== Records for processing ==
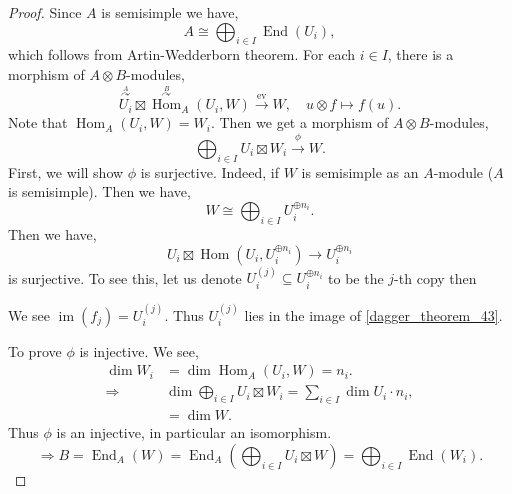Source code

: \documentclass[10pt]{article}
\numberwithin{equation}{theorem}
\DeclareMathOperator{\ev}{ev}
\DeclareMathOperator{\End}{End}
\DeclareMathOperator{\Hom}{Hom}
\DeclareMathOperator{\Image}{im}
\begin{document}
\begin{proof}
  Since $A$ is semisimple we have,
  \begin{equation*}
    A \cong \bigoplus_{i\in I}\End(U_i),
  \end{equation*}
  which follows from Artin-Wedderborn theorem. For each $i\in I$, there is a morphism of $A\otimes B$-modules,
  \begin{equation*}
    \stackrel{\stackrel{A}{\curvearrowright}}{U_i}\boxtimes \stackrel{\stackrel{B}{\curvearrowright}}{\Hom}_A(U_i,W)\stackrel{\ev}{\to} W,\quad u\otimes f\mapsto f(u).
  \end{equation*}
  Note that $\Hom_A(U_i,W) = W_i$. Then we get a morphism of $A\otimes B$-modules,
  \begin{equation*}
    \bigoplus_{i\in I}U_i\boxtimes W_i\stackrel{\phi}{\to}W.
  \end{equation*}
  First, we will show $\phi$ is surjective. Indeed, if $W$ is semisimple as an $A$-module ($A$ is semisimple). Then we have,
  \begin{equation*}
    W\cong\bigoplus_{i\in I}U_i^{\oplus n_i}.
  \end{equation*}
  Then we have,
  \begin{equation}
    U_i\boxtimes\Hom(U_i,U_i^{\oplus n_i})\to U_i^{\oplus n_i}\label{dagger_theorem_43}
  \end{equation}
  is surjective. To see this, let us denote $U_i^{(j)}\subseteq U_i^{\oplus n_i}$ to be the $j$-th copy then
  \begin{center}
  \end{center}
  We see $\Image(f_j) = U_i^{(j)}$. Thus $U_i^{(j)}$ lies in the image of \eqref{dagger_theorem_43}. \\
  \par To prove $\phi$ is injective. We see,
  \begin{align*}
    \dim W_i & = \dim \Hom_A(U_i,W) = n_i.\\
    \Rightarrow & \dim\bigoplus_{i\in I}U_i\boxtimes W_i = \sum_{i\in I}\dim U_i\cdot n_i,\\
    & = \dim W.
  \end{align*}
  Thus $\phi$ is an injective, in particular an isomorphism.
  \begin{equation*}
    \Rightarrow B = \End_A(W) = \End_A\left(\bigoplus_{i\in I}U_i\boxtimes W\right) = \bigoplus_{i\in I}\End(W_i).

\end{equation*}
\end{proof}
\end{document}
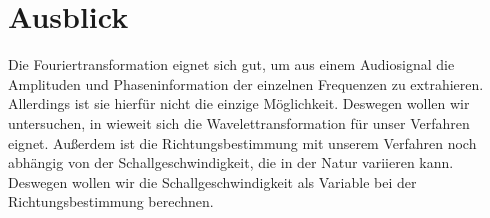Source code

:\section{Ausblick} %
Die Fouriertransformation eignet sich gut, um aus einem Audiosignal die Amplituden und Phaseninformation der einzelnen Frequenzen zu extrahieren. Allerdings ist sie hierfür nicht die einzige Möglichkeit. Deswegen wollen wir untersuchen, in wieweit sich die Wavelettransformation für unser Verfahren eignet. Außerdem ist die Richtungsbestimmung mit unserem Verfahren noch abhängig von der Schallgeschwindigkeit, die in der Natur variieren kann. Deswegen wollen wir die Schallgeschwindigkeit als Variable bei der Richtungsbestimmung berechnen.
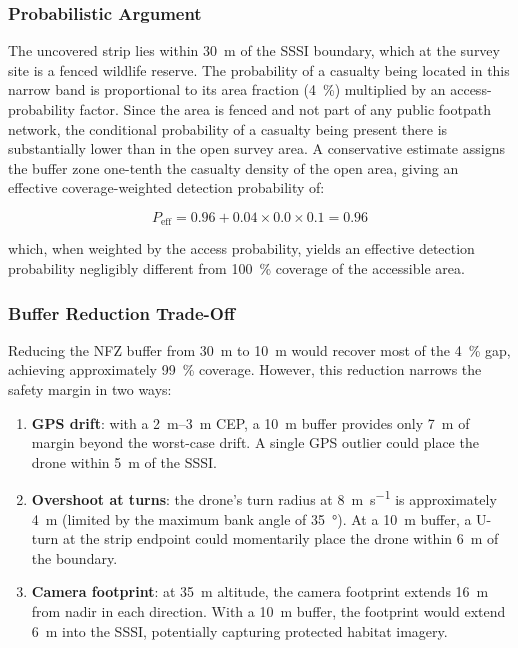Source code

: \subsubsection{Probabilistic Argument}

The uncovered strip lies within \SI{30}{\metre} of the SSSI boundary, which at the survey site is a fenced wildlife reserve. The probability of a casualty being located in this narrow band is proportional to its area fraction (\SI{4}{\percent}) multiplied by an access-probability factor. Since the area is fenced and not part of any public footpath network, the conditional probability of a casualty being present there is substantially lower than in the open survey area. A conservative estimate assigns the buffer zone one-tenth the casualty density of the open area, giving an effective coverage-weighted detection probability of:

\begin{equation}\label{eq:effective-coverage-old}
  P_{\text{eff}} = 0.96 + 0.04 \times 0.0 \times 0.1 = 0.96
\end{equation}

\noindent which, when weighted by the access probability, yields an effective detection probability negligibly different from \SI{100}{\percent} coverage of the accessible area.

\subsubsection{Buffer Reduction Trade-Off}

Reducing the NFZ buffer from \SI{30}{\metre} to \SI{10}{\metre} would recover most of the \SI{4}{\percent} gap, achieving approximately \SI{99}{\percent} coverage. However, this reduction narrows the safety margin in two ways:

\begin{enumerate}
  \item \textbf{GPS drift}: with a \SIrange{2}{3}{\metre} CEP, a \SI{10}{\metre} buffer provides only \SI{7}{\metre} of margin beyond the worst-case drift. A single GPS outlier could place the drone within \SI{5}{\metre} of the SSSI.
  \item \textbf{Overshoot at turns}: the drone's turn radius at \SI{8}{\metre\per\second} is approximately \SI{4}{\metre} (limited by the maximum bank angle of \SI{35}{\degree}). At a \SI{10}{\metre} buffer, a U-turn at the strip endpoint could momentarily place the drone within \SI{6}{\metre} of the boundary.
  \item \textbf{Camera footprint}: at \SI{35}{\metre} altitude, the camera footprint extends \SI{16}{\metre} from nadir in each direction. With a \SI{10}{\metre} buffer, the footprint would extend \SI{6}{\metre} into the SSSI, potentially capturing protected habitat imagery.
\end{enumerate}

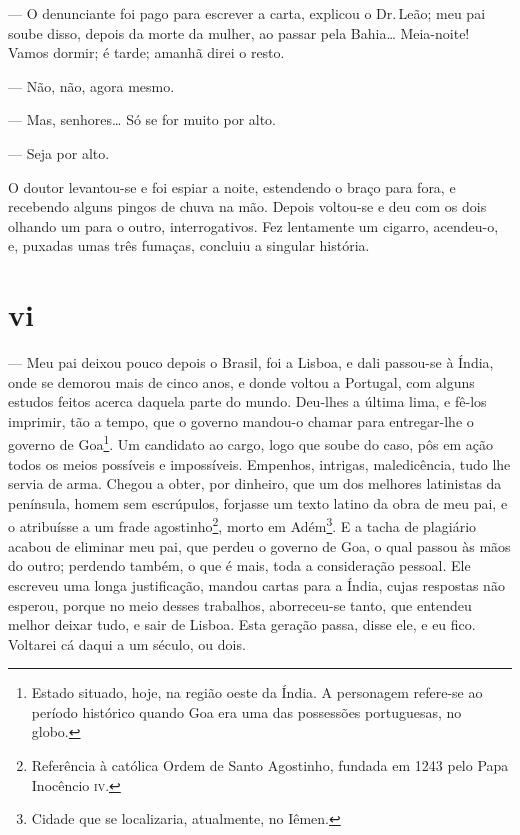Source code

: --- O denunciante foi pago para escrever a carta, explicou o Dr.\,Leão;
meu pai soube disso, depois da morte da mulher, ao passar pela Bahia\ldots{}
Meia-noite! Vamos dormir; é tarde; amanhã direi o resto.

--- Não, não, agora mesmo.

--- Mas, senhores\ldots{} Só se for muito por alto.

--- Seja por alto.

O doutor levantou-se e foi espiar a noite, estendendo o braço para fora,
e recebendo alguns pingos de chuva na mão. Depois voltou-se e deu com os
dois olhando um para o outro, interrogativos. Fez lentamente um cigarro,
acendeu-o, e, puxadas umas três fumaças, concluiu a singular história.





\section{vi}



--- Meu pai deixou pouco depois o Brasil, foi a Lisboa, e dali passou-se
à Índia, onde se demorou mais de cinco anos, e donde voltou a Portugal,
com alguns estudos feitos acerca daquela parte do mundo. Deu-lhes a
última lima, e fê-los imprimir, tão a tempo, que o governo mandou-o
chamar para entregar-lhe o governo de Goa\footnote{Estado situado, hoje,
  na região oeste da Índia. A personagem refere-se ao período histórico
  quando Goa era uma das possessões portuguesas, no globo.}. Um
candidato ao cargo, logo que soube do caso, pôs em ação todos os meios
possíveis e impossíveis. Empenhos, intrigas, maledicência, tudo lhe
servia de arma. Chegou a obter, por dinheiro, que um dos melhores
latinistas da península, homem sem escrúpulos, forjasse um texto latino
da obra de meu pai, e o atribuísse a um frade agostinho\footnote{Referência
  à católica Ordem de Santo Agostinho, fundada em 1243 pelo Papa
  Inocêncio \textsc{iv}.}, morto em Adém\footnote{Cidade que se localizaria,
  atualmente, no Iêmen.}. E a tacha de plagiário acabou de eliminar meu
pai, que perdeu o governo de Goa, o qual passou às mãos do outro;
perdendo também, o que é mais, toda a consideração pessoal. Ele escreveu
uma longa justificação, mandou cartas para a Índia, cujas respostas não
esperou, porque no meio desses trabalhos, aborreceu-se tanto, que
entendeu melhor deixar tudo, e sair de Lisboa. Esta geração passa, disse
ele, e eu fico. Voltarei cá daqui a um século, ou dois.

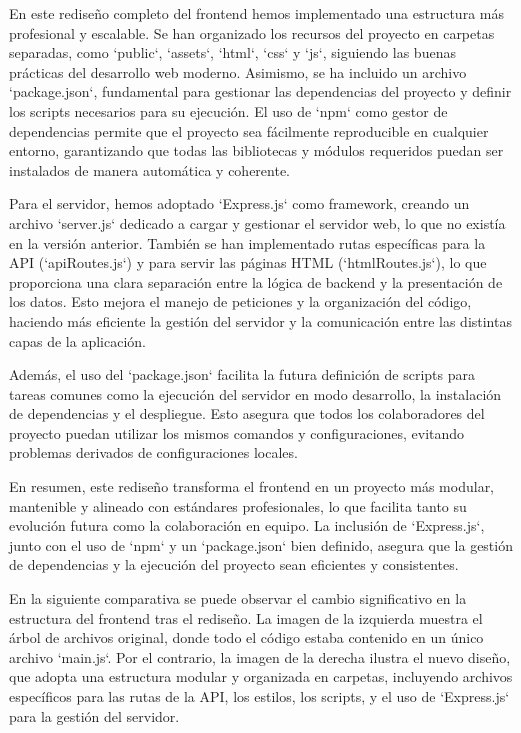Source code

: \documentclass[a4paper, 12pt]{book}
\begin{document}
En este rediseño completo del frontend hemos implementado una estructura más profesional y escalable. Se han organizado los recursos del proyecto en carpetas separadas, como `public`, `assets`, `html`, `css` y `js`, siguiendo las buenas prácticas del desarrollo web moderno. Asimismo, se ha incluido un archivo `package.json`, fundamental para gestionar las dependencias del proyecto y definir los scripts necesarios para su ejecución. El uso de `npm` como gestor de dependencias permite que el proyecto sea fácilmente reproducible en cualquier entorno, garantizando que todas las bibliotecas y módulos requeridos puedan ser instalados de manera automática y coherente.

Para el servidor, hemos adoptado `Express.js` como framework, creando un archivo `server.js` dedicado a cargar y gestionar el servidor web, lo que no existía en la versión anterior. También se han implementado rutas específicas para la API (`apiRoutes.js`) y para servir las páginas HTML (`htmlRoutes.js`), lo que proporciona una clara separación entre la lógica de backend y la presentación de los datos. Esto mejora el manejo de peticiones y la organización del código, haciendo más eficiente la gestión del servidor y la comunicación entre las distintas capas de la aplicación.

Además, el uso del `package.json` facilita la futura definición de scripts para tareas comunes como la ejecución del servidor en modo desarrollo, la instalación de dependencias y el despliegue. Esto asegura que todos los colaboradores del proyecto puedan utilizar los mismos comandos y configuraciones, evitando problemas derivados de configuraciones locales.

En resumen, este rediseño transforma el frontend en un proyecto más modular, mantenible y alineado con estándares profesionales, lo que facilita tanto su evolución futura como la colaboración en equipo. La inclusión de `Express.js`, junto con el uso de `npm` y un `package.json` bien definido, asegura que la gestión de dependencias y la ejecución del proyecto sean eficientes y consistentes.

En la siguiente comparativa se puede observar el cambio significativo en la estructura del frontend tras el rediseño. La imagen de la izquierda muestra el árbol de archivos original, donde todo el código estaba contenido en un único archivo `main.js`. Por el contrario, la imagen de la derecha ilustra el nuevo diseño, que adopta una estructura modular y organizada en carpetas, incluyendo archivos específicos para las rutas de la API, los estilos, los scripts, y el uso de `Express.js` para la gestión del servidor.
\end{document}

== Task to carry out ==
Please determine how many lines in the entries contain the word "DeclareMathOperator" and answer with the number alone.

== Answer to this problem ==
4